最後に現れたのが、イザナギ(男)とイザナミ(女)だ。

 

〈イザナミ〉という名前の由来は、「イザナ」(誘う いざなう)+「ミ(女性)」

〈イザナギ〉は、「イザナ(誘う いざなう)」+「キ(男性)」

 

〈いっしょにやりましょう〉

 

二人の名前は、〈男女が力をあわせていっしょにやる〉ことが、幸せの秘訣だと教えている。

 

それから、山下弘司先生のひめ神講座のベースとなっている重要な特徴は、「やまとことば(古代より使われていた日本語)」を基本にするということ。

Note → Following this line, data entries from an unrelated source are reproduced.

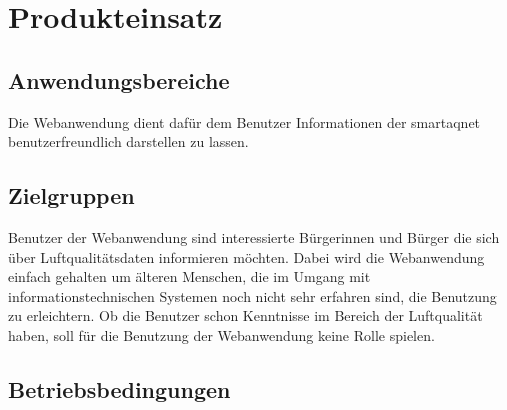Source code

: \section{Produkteinsatz}

\subsection{Anwendungsbereiche}

Die \gls{Webanwendung} dient dafür dem Benutzer Informationen der \gls{smartaqnet} benutzerfreundlich darstellen zu lassen.

\subsection{Zielgruppen}

Benutzer der \gls{Webanwendung} sind interessierte Bürgerinnen und Bürger die sich über Luftqualitätsdaten informieren möchten. 
Dabei wird die \gls{Webanwendung} einfach gehalten um älteren Menschen, die im Umgang mit informationstechnischen Systemen noch nicht sehr erfahren sind, die Benutzung zu erleichtern.
Ob die Benutzer schon Kenntnisse im Bereich der Luftqualität haben, soll für die Benutzung der \gls{Webanwendung} keine Rolle spielen.

\subsection{Betriebsbedingungen}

だから、〈ひめ〉の定義についても、一般的に考えられているものとはちがっている。

 

西洋の物語に登場する姫は、白雪姫や、シンデレラ姫など。

日本の物語に登場する姫は、かぐや姫など。

 

多くの人がイメージする「姫」は、〈未婚〉〈未熟〉〈擁護される〉というものだと思う。

それに対して、ひめ神カードのひめ神は、〈既婚〉〈成熟〉〈大人〉だ。

 

これは、やまとことばにおける「ひ」「め」のはたらきに基づいている。

 

「ひ」は、やまとことばでは、「日(太陽、大事なもの)」「一(最高のもの)」を表す。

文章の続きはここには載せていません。